I made this table out of white glass-fiber reinforced concrete (GFRC), and a live-edge spalted maple slab. I got the wood from Ebay for about $10 -- it is thinner than a typical slab for a table top, but all that is necessary for an inlay in concrete (hint: search for taxidermy slabs and you'll find good deals for a project like this). The table top is 14"x14". A friend of mine made the steel legs, so this process is not documented in this instructable.

Step 1: Gather the Materials

This is probably the most daunting part of GFRC for a DIYer, but in the end, is not too difficult. You can get the sand and cement locally from Home Depot, and place an order for everything else from an online supplier (I used Fishstone concrete, links in products below). You can also shortcut the process by buying GFRC pre-mixed bag, where you only add water and glass fibers. Here is one good pre-measured mix for GFRC: http://www.concretecountertopsupply.com/Item/GFRC_...

However, I made my own mix for this project. I just followed the recipes available here: http://www.concretecountertopsupply.com/index.php... and mixed my own GFRC face and backer from scratch. I personally think its rewarding to mix from scratch, and if you have any previous experience with concrete, I encourage you to go this route. Here are the ingredients you'll need.

Products for Concrete Mixes

1. ~30 mesh sand: ($5 for a 50 lb bag) I used Quikrete Commercial Grade Medium Sand from Home Depot.

2. Type I/II portland cement: ($10-20 for each 94 lb bag) I used white portland cement, which you'll need to source locally. If you have a White Cap / HD Supply near you, they carry it. Check with a masonry supply store if you don't have a white cap nearby. Or, you can just use grey portland cement available from Home Depot. The drawback to grey portland is you have less control over coloration. If your project needs more than 1 bag of portland and you use grey, you'll want to mix them together beforehand, since color can vary from bag to bag.

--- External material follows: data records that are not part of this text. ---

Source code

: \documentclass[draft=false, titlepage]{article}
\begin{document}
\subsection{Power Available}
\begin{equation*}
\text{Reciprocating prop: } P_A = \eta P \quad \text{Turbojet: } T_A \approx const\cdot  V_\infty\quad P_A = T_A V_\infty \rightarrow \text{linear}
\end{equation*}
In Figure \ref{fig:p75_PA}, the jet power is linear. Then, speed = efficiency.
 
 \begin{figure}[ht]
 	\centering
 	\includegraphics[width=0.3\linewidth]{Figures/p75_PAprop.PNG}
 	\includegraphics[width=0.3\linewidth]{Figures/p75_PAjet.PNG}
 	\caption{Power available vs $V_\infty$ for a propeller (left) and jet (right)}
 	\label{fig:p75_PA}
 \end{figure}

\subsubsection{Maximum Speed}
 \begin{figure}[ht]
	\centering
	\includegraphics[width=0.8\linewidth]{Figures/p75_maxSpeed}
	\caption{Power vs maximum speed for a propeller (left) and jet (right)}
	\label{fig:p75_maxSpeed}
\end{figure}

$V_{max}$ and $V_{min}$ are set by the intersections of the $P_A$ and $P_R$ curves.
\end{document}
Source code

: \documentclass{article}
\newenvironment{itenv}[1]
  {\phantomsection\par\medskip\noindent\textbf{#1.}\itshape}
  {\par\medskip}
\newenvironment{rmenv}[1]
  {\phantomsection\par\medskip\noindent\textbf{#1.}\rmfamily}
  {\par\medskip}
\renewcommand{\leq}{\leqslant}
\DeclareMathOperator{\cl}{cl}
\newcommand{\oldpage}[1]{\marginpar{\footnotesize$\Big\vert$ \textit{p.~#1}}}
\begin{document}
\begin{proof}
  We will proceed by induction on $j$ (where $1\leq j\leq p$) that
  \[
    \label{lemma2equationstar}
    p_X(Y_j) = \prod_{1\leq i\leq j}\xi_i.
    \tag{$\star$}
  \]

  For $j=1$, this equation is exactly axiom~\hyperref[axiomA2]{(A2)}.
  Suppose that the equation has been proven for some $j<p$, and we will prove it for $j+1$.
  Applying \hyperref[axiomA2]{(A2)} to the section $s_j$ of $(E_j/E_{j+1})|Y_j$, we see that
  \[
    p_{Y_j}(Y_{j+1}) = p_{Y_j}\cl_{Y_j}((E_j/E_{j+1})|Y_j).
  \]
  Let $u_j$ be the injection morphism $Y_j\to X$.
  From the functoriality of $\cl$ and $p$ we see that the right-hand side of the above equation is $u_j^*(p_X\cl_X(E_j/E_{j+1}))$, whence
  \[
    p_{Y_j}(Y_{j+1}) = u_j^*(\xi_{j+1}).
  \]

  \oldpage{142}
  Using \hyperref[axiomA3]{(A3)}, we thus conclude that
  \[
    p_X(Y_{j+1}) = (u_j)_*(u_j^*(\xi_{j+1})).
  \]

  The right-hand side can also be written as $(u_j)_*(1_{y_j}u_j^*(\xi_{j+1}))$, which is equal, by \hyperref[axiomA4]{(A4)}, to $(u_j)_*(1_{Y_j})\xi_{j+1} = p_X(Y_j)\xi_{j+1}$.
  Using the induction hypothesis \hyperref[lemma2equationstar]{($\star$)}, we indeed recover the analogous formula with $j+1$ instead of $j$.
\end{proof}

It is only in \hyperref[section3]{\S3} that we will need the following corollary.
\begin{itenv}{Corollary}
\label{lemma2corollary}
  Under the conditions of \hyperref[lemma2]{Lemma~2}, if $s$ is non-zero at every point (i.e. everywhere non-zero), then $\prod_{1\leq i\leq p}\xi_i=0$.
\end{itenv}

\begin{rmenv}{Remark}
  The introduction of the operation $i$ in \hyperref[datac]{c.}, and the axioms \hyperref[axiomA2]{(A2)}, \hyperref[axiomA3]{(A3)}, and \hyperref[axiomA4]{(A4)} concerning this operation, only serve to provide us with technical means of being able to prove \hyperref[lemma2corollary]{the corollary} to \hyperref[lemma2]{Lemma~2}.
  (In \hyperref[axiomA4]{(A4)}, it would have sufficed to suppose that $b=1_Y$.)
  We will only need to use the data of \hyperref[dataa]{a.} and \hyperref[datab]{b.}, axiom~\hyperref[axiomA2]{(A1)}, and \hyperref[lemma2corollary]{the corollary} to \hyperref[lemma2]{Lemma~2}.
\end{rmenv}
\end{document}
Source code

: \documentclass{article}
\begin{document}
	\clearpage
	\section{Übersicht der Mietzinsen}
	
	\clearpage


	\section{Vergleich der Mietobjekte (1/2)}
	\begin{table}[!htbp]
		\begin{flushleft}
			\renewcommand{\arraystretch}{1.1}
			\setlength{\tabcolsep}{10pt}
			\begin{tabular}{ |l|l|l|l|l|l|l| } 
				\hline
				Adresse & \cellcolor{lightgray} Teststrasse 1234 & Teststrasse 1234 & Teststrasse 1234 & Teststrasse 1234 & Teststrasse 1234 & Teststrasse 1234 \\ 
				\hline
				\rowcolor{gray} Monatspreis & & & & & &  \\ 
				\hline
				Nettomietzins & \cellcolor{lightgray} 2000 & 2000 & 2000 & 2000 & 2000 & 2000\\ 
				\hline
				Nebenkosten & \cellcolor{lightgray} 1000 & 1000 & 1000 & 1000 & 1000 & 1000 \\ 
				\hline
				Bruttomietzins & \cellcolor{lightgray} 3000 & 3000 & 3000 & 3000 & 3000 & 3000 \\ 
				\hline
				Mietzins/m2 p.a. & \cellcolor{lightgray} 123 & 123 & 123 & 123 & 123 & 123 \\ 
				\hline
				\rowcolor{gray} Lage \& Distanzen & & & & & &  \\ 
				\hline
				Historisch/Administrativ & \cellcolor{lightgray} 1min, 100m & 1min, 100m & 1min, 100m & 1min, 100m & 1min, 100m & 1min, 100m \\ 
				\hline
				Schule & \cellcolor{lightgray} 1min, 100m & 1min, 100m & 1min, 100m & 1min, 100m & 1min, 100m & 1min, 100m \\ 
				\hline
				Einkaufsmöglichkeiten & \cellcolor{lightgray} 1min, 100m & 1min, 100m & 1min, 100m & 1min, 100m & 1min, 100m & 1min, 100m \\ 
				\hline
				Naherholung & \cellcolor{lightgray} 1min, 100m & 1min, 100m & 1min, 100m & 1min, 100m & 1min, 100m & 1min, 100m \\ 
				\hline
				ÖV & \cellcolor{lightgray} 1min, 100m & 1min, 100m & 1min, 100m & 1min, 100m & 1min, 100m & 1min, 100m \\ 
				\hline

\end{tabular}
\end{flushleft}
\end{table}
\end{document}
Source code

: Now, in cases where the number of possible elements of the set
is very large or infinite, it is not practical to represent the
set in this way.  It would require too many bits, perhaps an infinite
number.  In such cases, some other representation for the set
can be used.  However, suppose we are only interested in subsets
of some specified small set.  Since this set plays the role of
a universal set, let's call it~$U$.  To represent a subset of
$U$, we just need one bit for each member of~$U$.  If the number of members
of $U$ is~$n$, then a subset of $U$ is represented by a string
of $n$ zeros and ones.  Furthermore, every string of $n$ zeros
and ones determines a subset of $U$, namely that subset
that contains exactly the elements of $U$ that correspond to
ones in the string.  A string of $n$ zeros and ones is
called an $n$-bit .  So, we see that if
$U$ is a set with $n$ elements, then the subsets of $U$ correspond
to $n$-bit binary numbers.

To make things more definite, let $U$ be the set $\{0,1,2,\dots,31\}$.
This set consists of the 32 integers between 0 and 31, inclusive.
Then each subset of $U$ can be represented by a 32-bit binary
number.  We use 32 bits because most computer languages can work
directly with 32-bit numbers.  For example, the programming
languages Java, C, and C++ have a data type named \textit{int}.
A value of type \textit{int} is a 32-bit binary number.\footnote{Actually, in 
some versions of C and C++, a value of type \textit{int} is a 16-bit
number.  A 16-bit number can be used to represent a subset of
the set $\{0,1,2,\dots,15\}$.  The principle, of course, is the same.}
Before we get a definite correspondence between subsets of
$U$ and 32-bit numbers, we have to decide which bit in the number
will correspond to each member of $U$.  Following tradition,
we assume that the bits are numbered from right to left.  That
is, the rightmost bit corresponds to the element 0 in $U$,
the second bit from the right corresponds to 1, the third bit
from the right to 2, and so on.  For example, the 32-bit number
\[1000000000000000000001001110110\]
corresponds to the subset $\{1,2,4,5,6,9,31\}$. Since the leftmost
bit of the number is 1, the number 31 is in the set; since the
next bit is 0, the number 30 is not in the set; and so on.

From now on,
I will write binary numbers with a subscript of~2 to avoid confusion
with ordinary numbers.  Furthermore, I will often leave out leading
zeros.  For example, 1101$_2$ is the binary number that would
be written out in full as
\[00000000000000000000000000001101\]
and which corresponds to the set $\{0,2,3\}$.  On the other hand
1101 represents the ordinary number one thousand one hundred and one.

3. Acrylic Polymer: ($125 for 40 lb bucket) This is part of the magic of GFRC, which replaces water with acrylic polymer. This makes the concrete harder, less prone to shrinkage/cracking etc. I used a product called KongKrete, and highly recommend it.

4. Superplasticizer: ($42 for 1 gal) This makes the concrete mix more fluid, without requiring more water than useful. It is key in the GFRC face coat mix to popping a pinhole-free piece right out of the form. The amount you use will vary depending on your project. If you need a playdough like consistency for coating a vertical surface, you use very little. If you want a super fluid mix that fills a form and self levels, you use more. I used the Optimum superplasticizer from Fishstone.

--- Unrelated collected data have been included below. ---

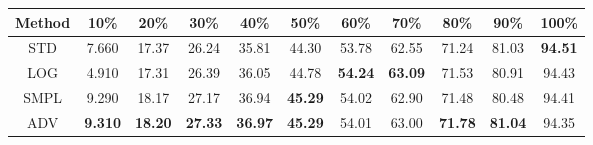\documentclass{standalone}
\begin{document}
\begin{tabular}{c|cccccccccc}
      \toprule
      Method & 10\% & 20\% & 30\% & 40\% & 50\% & 60\% & 70\% & 80\% & 90\% & 100\% \\
      \midrule
STD & 7.660 & 17.37 & 26.24 & 35.81 & 44.30 & 53.78 & 62.55 & 71.24 & 81.03 & \textbf{94.51}\\
LOG & 4.910 & 17.31 & 26.39 & 36.05 & 44.78 & \textbf{54.24} & \textbf{63.09} & 71.53 & 80.91 & 94.43\\
SMPL & 9.290 & 18.17 & 27.17 & 36.94 & \textbf{45.29} & 54.02 & 62.90 & 71.48 & 80.48 & 94.41\\
ADV & \textbf{9.310} & \textbf{18.20} & \textbf{27.33} & \textbf{36.97} & \textbf{45.29} & 54.01 & 63.00 & \textbf{71.78} & \textbf{81.04} & 94.35\\
  \bottomrule
\end{tabular}
\end{document}
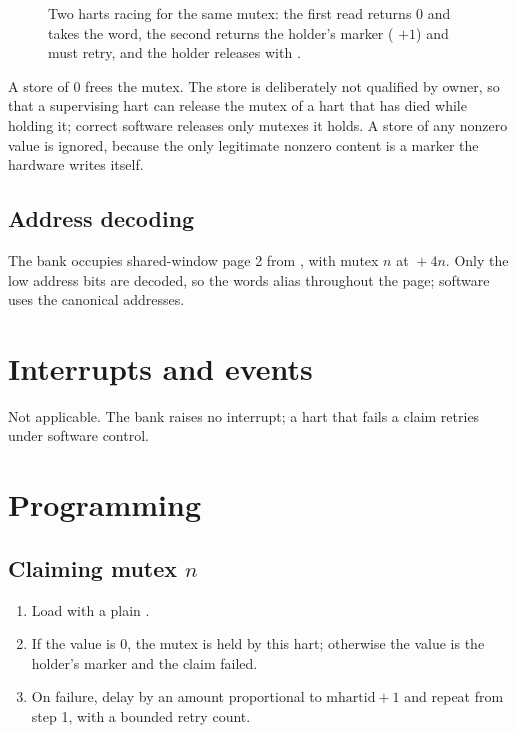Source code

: \begin{figure}[htpb]
	\centering
	
	\caption{Two harts racing for the same mutex: the first read returns 0 and takes the word, the second returns the holder's marker ( $+ 1$) and must retry, and the holder releases with .}
	\label{fig:mutex-claim}
\end{figure}

A store of 0 frees the mutex. The store is deliberately not qualified by owner, so that a supervising hart can release the mutex of a hart that has died while holding it; correct software releases only mutexes it holds. A store of any nonzero value is ignored, because the only legitimate nonzero content is a marker the hardware writes itself.

\subsection{Address decoding}

The bank occupies shared-window page 2 from \texttt{\MutexBaseAddress}, with mutex $n$ at \texttt{\MutexBaseAddress}${}+4n$. Only the low address bits are decoded, so the words alias throughout the page; software uses the canonical addresses.

\section{Interrupts and events}

Not applicable. The bank raises no interrupt; a hart that fails a claim retries under software control.

\section{Programming}

\subsection{Claiming mutex $n$}

\begin{enumerate}
	\item Load  with a plain .
	\item If the value is 0, the mutex is held by this hart; otherwise the value is the holder's marker and the claim failed.
	\item On failure, delay by an amount proportional to $\mathrm{mhartid} + 1$ and repeat from step 1, with a bounded retry count.
\end{enumerate}

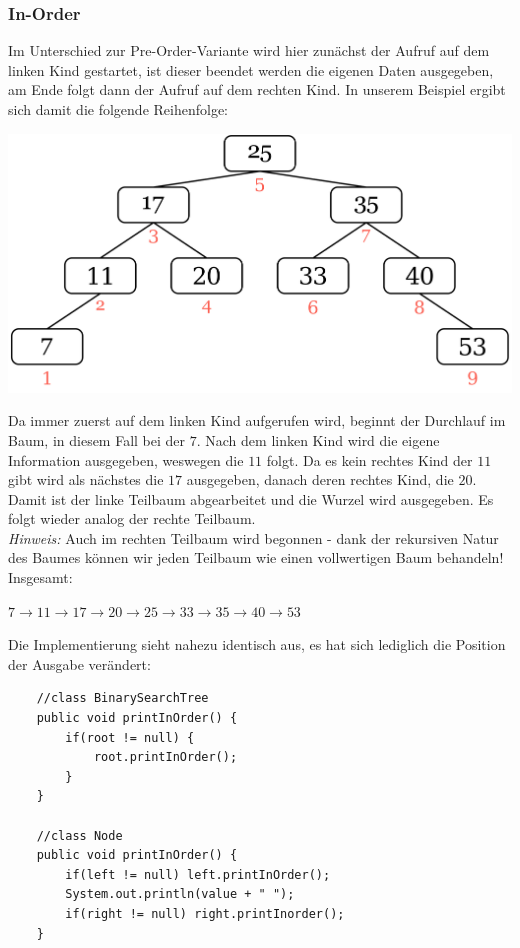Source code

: \documentclass{article}
\begin{document}
\subsubsection{In-Order}
Im Unterschied zur Pre-Order-Variante wird hier zunächst der Aufruf auf dem linken Kind gestartet, ist dieser beendet werden die eigenen Daten ausgegeben, am Ende folgt dann der Aufruf auf dem rechten Kind. In unserem Beispiel ergibt sich damit die folgende Reihenfolge:
\begin{center}
    \includegraphics[scale=0.2]{../../media/inorder.png}
\end{center}
Da immer zuerst auf dem linken Kind aufgerufen wird, beginnt der Durchlauf  im Baum, in diesem Fall bei der $7$. Nach dem linken Kind wird die eigene Information ausgegeben, weswegen die $11$ folgt. Da es kein rechtes Kind der $11$ gibt wird als nächstes die $17$ ausgegeben, danach deren rechtes Kind, die $20$. Damit ist der linke Teilbaum abgearbeitet und die Wurzel wird ausgegeben. Es folgt wieder analog der rechte Teilbaum. \\
\textit{Hinweis:} Auch im rechten Teilbaum wird  begonnen - dank der rekursiven Natur des Baumes können wir jeden Teilbaum wie einen vollwertigen Baum behandeln! \\
Insgesamt:
\begin{center}
    $7 \rightarrow 11 \rightarrow 17 \rightarrow 20 \rightarrow 25 \rightarrow 33 \rightarrow 35 \rightarrow 40 \rightarrow 53$
\end{center}
Die Implementierung sieht nahezu identisch aus, es hat sich lediglich die Position der Ausgabe verändert: 
\begin{verbatim}
    //class BinarySearchTree
    public void printInOrder() {
        if(root != null) {
            root.printInOrder();
        }
    }

    //class Node 
    public void printInOrder() {
        if(left != null) left.printInOrder();
        System.out.println(value + " ");
        if(right != null) right.printInorder();
    }
\end{verbatim}
\end{document}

5. Defoamer: ($42) This ingredient that prevents air bubbles from being trapped in the mix. Combined with the superplasticizer, it can result in pieces that pop right out of the form with few pinholes (and perhaps even perfect). I went with the C-64 defoamer from Fishstone. If you don't mind a few pinholes, or going back and doing a slurry coat later, you can probably get by without this.

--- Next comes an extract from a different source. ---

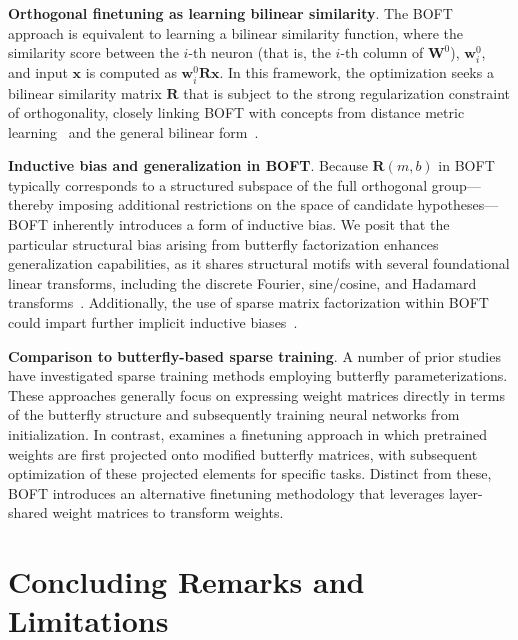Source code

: \textbf{Orthogonal finetuning as learning bilinear similarity}. The BOFT approach is equivalent to learning a bilinear similarity function, where the similarity score between the $i$-th neuron (that is, the $i$-th column of $\bm{W}^0$), $\bm{w}^0_i$, and input $\bm{x}$ is computed as $\bm{w}^0_i\bm{R}\bm{x}$. In this framework, the optimization seeks a bilinear similarity matrix $\bm{R}$ that is subject to the strong regularization constraint of orthogonality, closely linking BOFT with concepts from distance metric learning~\cite{xing2002distance} and the general bilinear form~\cite{roman2005advanced}.

\textbf{Inductive bias and generalization in BOFT}. Because $\bm{R}(m,b)$ in BOFT typically corresponds to a structured subspace of the full orthogonal group—thereby imposing additional restrictions on the space of candidate hypotheses—BOFT inherently introduces a form of inductive bias. We posit that the particular structural bias arising from butterfly factorization enhances generalization capabilities, as it shares structural motifs with several foundational linear transforms, including the discrete Fourier, sine/cosine, and Hadamard transforms~\cite{dao2019kaleidoscope}. Additionally, the use of sparse matrix factorization within BOFT could impart further implicit inductive biases~\cite{gunasekar2017implicit,li2018algorithmic,liu2019neural}.

\textbf{Comparison to butterfly-based sparse training}. A number of prior studies~\cite{dao2019learning,dao2019kaleidoscope,chen2022pixelated,dao2022monarch} have investigated sparse training methods employing butterfly parameterizations. These approaches generally focus on expressing weight matrices directly in terms of the butterfly structure and subsequently training neural networks from initialization. In contrast, \cite{dao2022monarch} examines a finetuning approach in which pretrained weights are first projected onto modified butterfly matrices, with subsequent optimization of these projected elements for specific tasks. Distinct from these, BOFT introduces an alternative finetuning methodology that leverages layer-shared weight matrices to transform weights.



\section{Concluding Remarks and Limitations}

6. Pozzolans: ($50 for 50 lb bag) These are not 100% required, but they were recommended to me, and I can tell you the mix I made with them was super easy to work with. I used a product called Alto-Pozz.

8. Water: you know where to get this.

Note on Cost: You'll likely need to ship everything but the sand and cement. You can expect $60-100 in shipping costs. Since I have other projects, the mix cost for this small project was about $35. If you have other projects (and you likely will once you see how awesome GFRC is), then it is 100% worth it to invest in bulk materials. If you don't, use a GFRC pre-mix product instead.

Other materials / tools

1. Hopper gun for face coat: $100 (optional depending on shape of form)

2. Air compressor: any pancake compressor you have will do, assume most people have one

3. 4x8 melamine board: $28/each (plenty leftover for other projects, or you can buy 15" wide melamine shelves for closets)

4. Saws: you can do this with only a circular saw, but a table saw and miter saw will make life easier.

5. hot glue gun: assume you have one, $10 from amazon if not

6. black 100% silicon caulk - $6/tube - 1 tube should be enough

7. metal ball cake fondants - $7 - this tool allows for perfect edges in the form: http://amzn.to/2w0JCVx

8. outdoor double sided carpet tape - $5-8 - available at Home Depot

9. paste finishing wax - $8, from Home Depot

10. lots of buckets. Get these from Home Depot. $2-3/each. I recommend getting some 5 gallon buckets, as well as 10 qt and 1 quart buckets

11. Syringes for measuring out defoamer and plasticizer. $3

12. Abranet sanding pads, or wet/dry sanders 220 - 400 grit.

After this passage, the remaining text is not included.